- **Given data**:
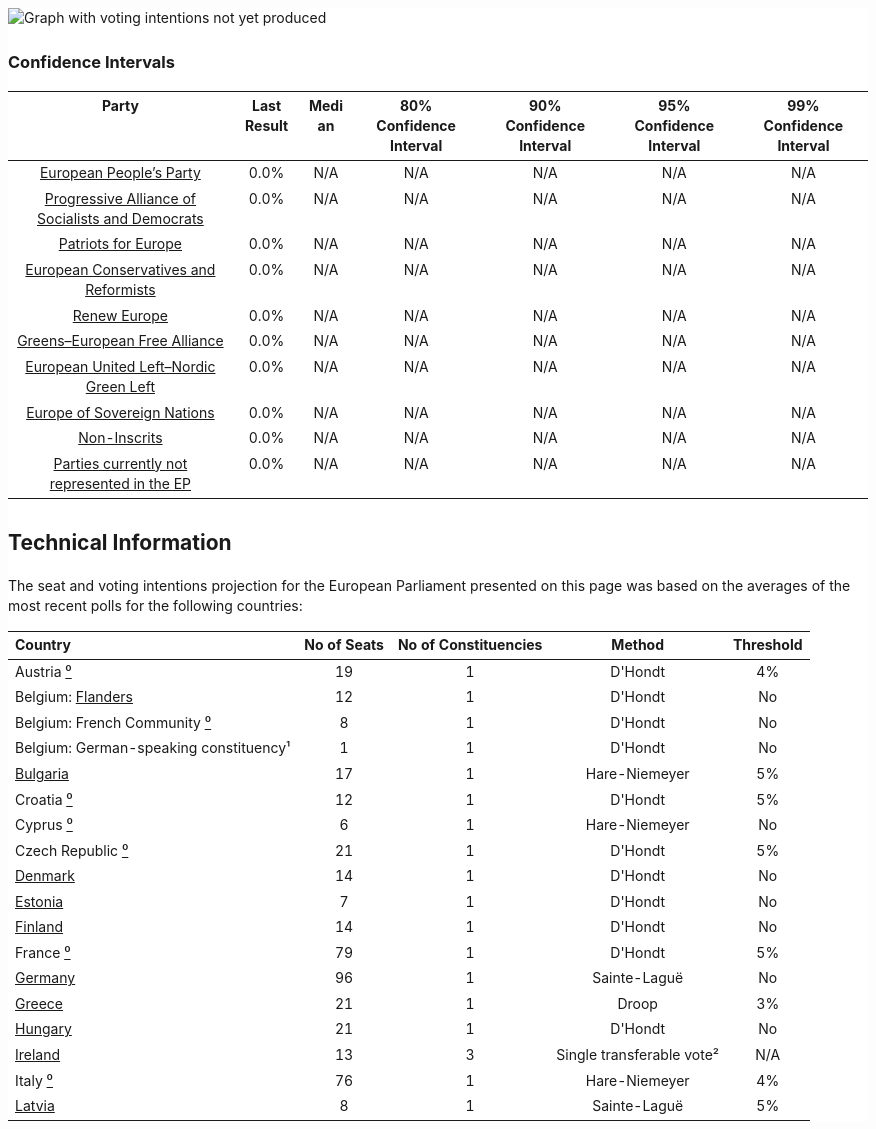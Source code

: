 ![Graph with voting intentions not yet produced](average-2025-09-30.png "Voting Intentions")

### Confidence Intervals

| Party | Last Result | Median | 80% Confidence Interval | 90% Confidence Interval | 95% Confidence Interval | 99% Confidence Interval |
|:-----:|:-----------:|:------:|:-----------------------:|:-----------------------:|:-----------------------:|:-----------------------:|
| <a href="#european-people’s-party">European People’s Party</a> | 0.0% | N/A | N/A |N/A | N/A | N/A |
| <a href="#progressive-alliance-of-socialists-and-democrats">Progressive Alliance of Socialists and Democrats</a> | 0.0% | N/A | N/A |N/A | N/A | N/A |
| <a href="#patriots-for-europe">Patriots for Europe</a> | 0.0% | N/A | N/A |N/A | N/A | N/A |
| <a href="#european-conservatives-and-reformists">European Conservatives and Reformists</a> | 0.0% | N/A | N/A |N/A | N/A | N/A |
| <a href="#renew-europe">Renew Europe</a> | 0.0% | N/A | N/A |N/A | N/A | N/A |
| <a href="#greens–european-free-alliance">Greens–European Free Alliance</a> | 0.0% | N/A | N/A |N/A | N/A | N/A |
| <a href="#european-united-left–nordic-green-left">European United Left–Nordic Green Left</a> | 0.0% | N/A | N/A |N/A | N/A | N/A |
| <a href="#europe-of-sovereign-nations">Europe of Sovereign Nations</a> | 0.0% | N/A | N/A |N/A | N/A | N/A |
| <a href="#non-inscrits">Non-Inscrits</a> | 0.0% | N/A | N/A |N/A | N/A | N/A |
| <a href="#parties-currently-not-represented-in-the-ep">Parties currently not represented in the EP</a> | 0.0% | N/A | N/A |N/A | N/A | N/A |



## Technical Information

The seat and voting intentions projection for the European Parliament presented on this page was based on the averages of the most recent polls for the following countries:

| Country                                                                                                           | No of Seats | No of Constituencies | Method                    | Threshold |
|:------------------------------------------------------------------------------------------------------------------|:-----------:|:--------------------:|:-------------------------:|:---------:|
| Austria [⁰](https://filipvanlaenen.github.io/austrian_ep_polls/average-2025-09-30.html)                                      | 19          | 1                    | D'Hondt                  | 4%        |
| Belgium: [Flanders](https://filipvanlaenen.github.io/flemish_ep_polls/average-2025-09-30.html)                               | 12          | 1                    | D'Hondt                  | No        |
| Belgium: French Community [⁰](https://filipvanlaenen.github.io/french_community_of_belgium_ep_polls/average-2025-09-30.html) | 8           | 1                    | D'Hondt                  | No        |
| Belgium: German-speaking constituency¹                                                                            | 1           | 1                    | D'Hondt                  | No        |
| [Bulgaria](https://filipvanlaenen.github.io/bulgarian_ep_polls/average-2025-09-30.html)                                      | 17          | 1                    | Hare-Niemeyer             | 5%        |
| Croatia [⁰](https://filipvanlaenen.github.io/croatian_ep_polls/average-2025-09-30.html)                                      | 12          | 1                    | D'Hondt                  | 5%        |
| Cyprus [⁰](https://filipvanlaenen.github.io/cypriot_ep_polls/average-2025-09-30.html)                                        | 6           | 1                    | Hare-Niemeyer             | No        |
| Czech Republic [⁰](https://filipvanlaenen.github.io/czech_ep_polls/average-2025-09-30.html)                                  | 21          | 1                    | D'Hondt                  | 5%        |
| [Denmark](https://filipvanlaenen.github.io/danish_ep_polls/average-2025-09-30.html)                                          | 14          | 1                    | D'Hondt                  | No        |
| [Estonia](https://filipvanlaenen.github.io/estonian_ep_polls/average-2025-09-30.html)                                        | 7           | 1                    | D'Hondt                  | No        |
| [Finland](https://filipvanlaenen.github.io/finnish_ep_polls/average-2025-09-30.html)                                         | 14          | 1                    | D'Hondt                  | No        |
| France [⁰](https://filipvanlaenen.github.io/french_ep_polls/average-2025-09-30.html)                                         | 79          | 1                    | D'Hondt                  | 5%        |
| [Germany](https://filipvanlaenen.github.io/german_ep_polls/average-2025-09-30.html)                                          | 96          | 1                    | Sainte-Laguë              | No        |
| [Greece](https://filipvanlaenen.github.io/greek_ep_polls/average-2025-09-30.html)                                            | 21          | 1                    | Droop                     | 3%        |
| [Hungary](https://filipvanlaenen.github.io/hungarian_ep_polls/average-2025-09-30.html)                                       | 21          | 1                    | D'Hondt                  | No        |
| [Ireland](https://filipvanlaenen.github.io/irish_ep_polls/average-2025-09-30.html)                                           | 13          | 3                    | Single transferable vote² | N/A       |
| Italy [⁰](https://filipvanlaenen.github.io/italian_ep_polls/average-2025-09-30.html)                                         | 76          | 1                    | Hare-Niemeyer             | 4%        |
| [Latvia](https://filipvanlaenen.github.io/latvian_ep_polls/average-2025-09-30.html)                                          | 8           | 1                    | Sainte-Laguë              | 5%        |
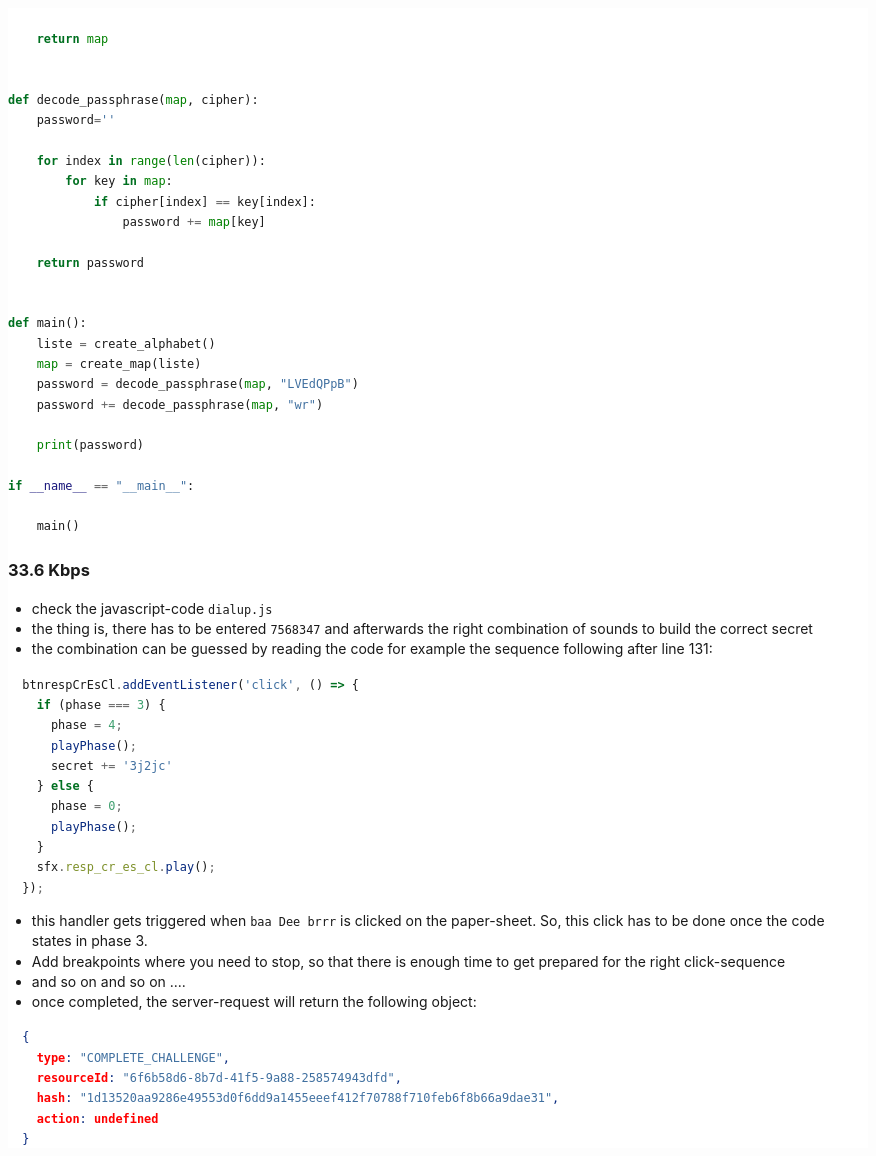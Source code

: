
 ```python

    return map


def decode_passphrase(map, cipher):
    password=''

    for index in range(len(cipher)):
        for key in map:
            if cipher[index] == key[index]:
                password += map[key]
    
    return password


def main():
    liste = create_alphabet()
    map = create_map(liste)
    password = decode_passphrase(map, "LVEdQPpB")
    password += decode_passphrase(map, "wr")

    print(password)

if __name__ == "__main__":
    
    main()

```

### 33.6 Kbps
* check the javascript-code `dialup.js`
* the thing is, there has to be entered `7568347` and afterwards the right combination of sounds to build the correct secret
* the combination can be guessed by reading the code for example the sequence following after line 131:

```javascript
  btnrespCrEsCl.addEventListener('click', () => {
    if (phase === 3) {
      phase = 4;
      playPhase();
      secret += '3j2jc'
    } else {
      phase = 0;
      playPhase();
    }
    sfx.resp_cr_es_cl.play();
  });
```
* this handler gets triggered when `baa Dee brrr` is clicked on the paper-sheet. So, this click has to be done once the code states in phase 3.
* Add breakpoints where you need to stop, so that there is enough time to get prepared for the right click-sequence
* and so on and so on ....
* once completed, the server-request will return the following object:
```json
  {
    type: "COMPLETE_CHALLENGE", 
    resourceId: "6f6b58d6-8b7d-41f5-9a88-258574943dfd", 
    hash: "1d13520aa9286e49553d0f6dd9a1455eeef412f70788f710feb6f8b66a9dae31", 
    action: undefined
  }
```
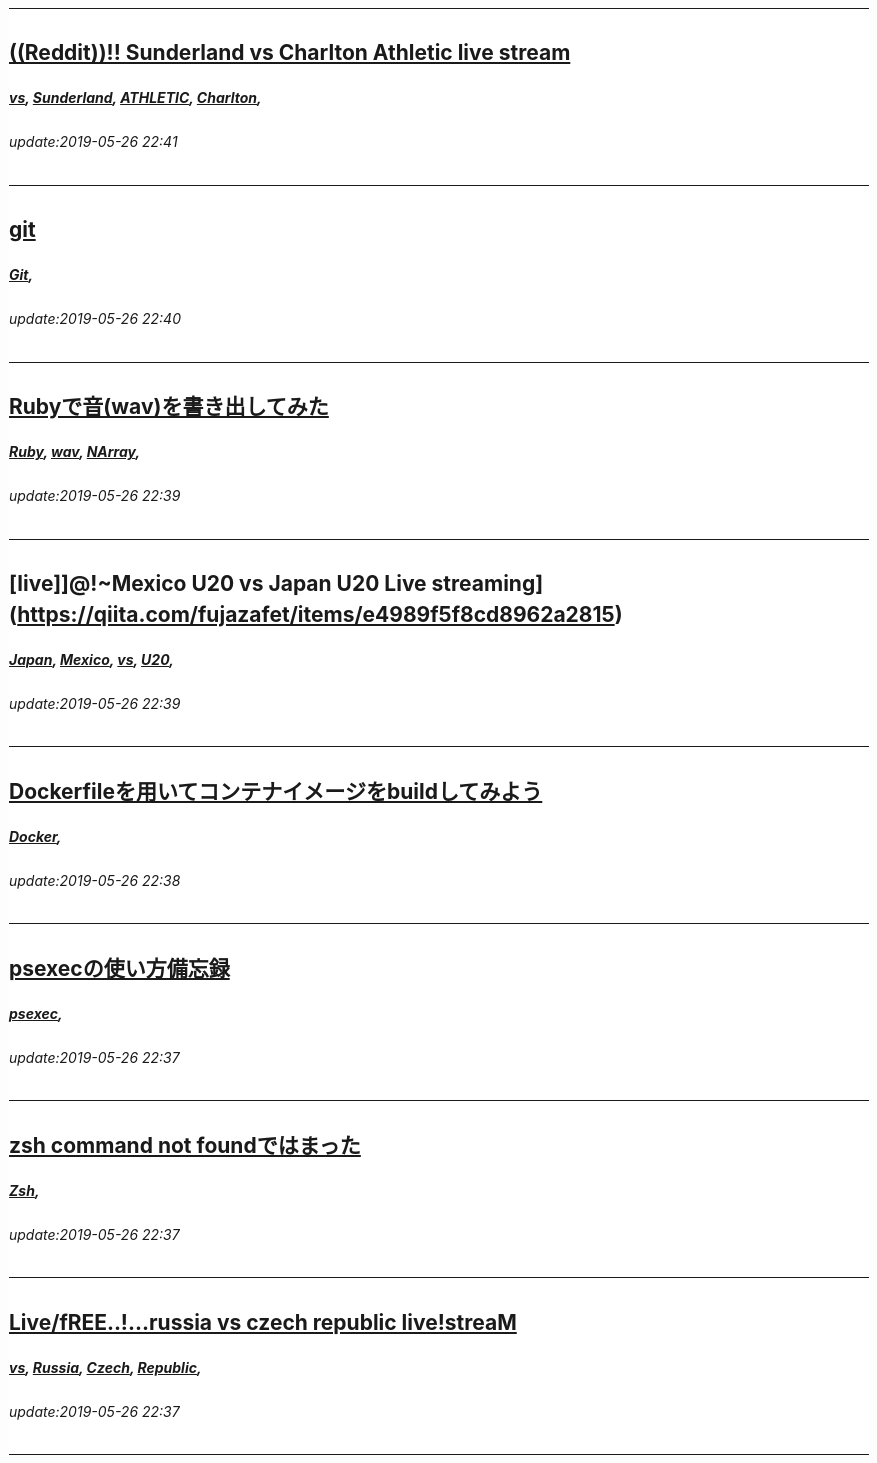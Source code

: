 
---
## [((Reddit))!! Sunderland vs Charlton Athletic live stream](https://qiita.com/dfht/items/9272c69f36c8b6628b84)
##### [vs](https://qiita.com/tags/vs), [Sunderland](https://qiita.com/tags/Sunderland), [ATHLETIC](https://qiita.com/tags/ATHLETIC), [Charlton](https://qiita.com/tags/Charlton), 
###### update:2019-05-26 22:41
---
## [git](https://qiita.com/tech-aki/items/478f72bbf3c570d83dec)
##### [Git](https://qiita.com/tags/Git), 
###### update:2019-05-26 22:40
---
## [Rubyで音(wav)を書き出してみた](https://qiita.com/kojix2/items/9b8ace94cd56c03e499f)
##### [Ruby](https://qiita.com/tags/Ruby), [wav](https://qiita.com/tags/wav), [NArray](https://qiita.com/tags/NArray), 
###### update:2019-05-26 22:39
---
## [live]]@!~Mexico U20 vs Japan U20 Live streaming](https://qiita.com/fujazafet/items/e4989f5f8cd8962a2815)
##### [Japan](https://qiita.com/tags/Japan), [Mexico](https://qiita.com/tags/Mexico), [vs](https://qiita.com/tags/vs), [U20](https://qiita.com/tags/U20), 
###### update:2019-05-26 22:39
---
## [Dockerfileを用いてコンテナイメージをbuildしてみよう](https://qiita.com/Kokufuda-326/items/81703981a57524ee34c7)
##### [Docker](https://qiita.com/tags/Docker), 
###### update:2019-05-26 22:38
---
## [psexecの使い方備忘録](https://qiita.com/shinshin2827/items/c9f2a8dc637eeed70439)
##### [psexec](https://qiita.com/tags/psexec), 
###### update:2019-05-26 22:37
---
## [zsh command not foundではまった](https://qiita.com/okemori/items/1a4701c53b6206bbedb2)
##### [Zsh](https://qiita.com/tags/Zsh), 
###### update:2019-05-26 22:37
---
## [Live/fREE..!...russia vs czech republic live!streaM](https://qiita.com/jawonujey/items/2833ddab4a01f56c11ba)
##### [vs](https://qiita.com/tags/vs), [Russia](https://qiita.com/tags/Russia), [Czech](https://qiita.com/tags/Czech), [Republic](https://qiita.com/tags/Republic), 
###### update:2019-05-26 22:37
---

- **Your instructions**:
In the listing above, find the line with "currently not represented" and the line with "## Technical Information", then reproduce both and every line between them exactly.

- **Result of the exercise**:
| <a href="#parties-currently-not-represented-in-the-ep">Parties currently not represented in the EP</a> | 0.0% | N/A | N/A |N/A | N/A | N/A |



## Technical Information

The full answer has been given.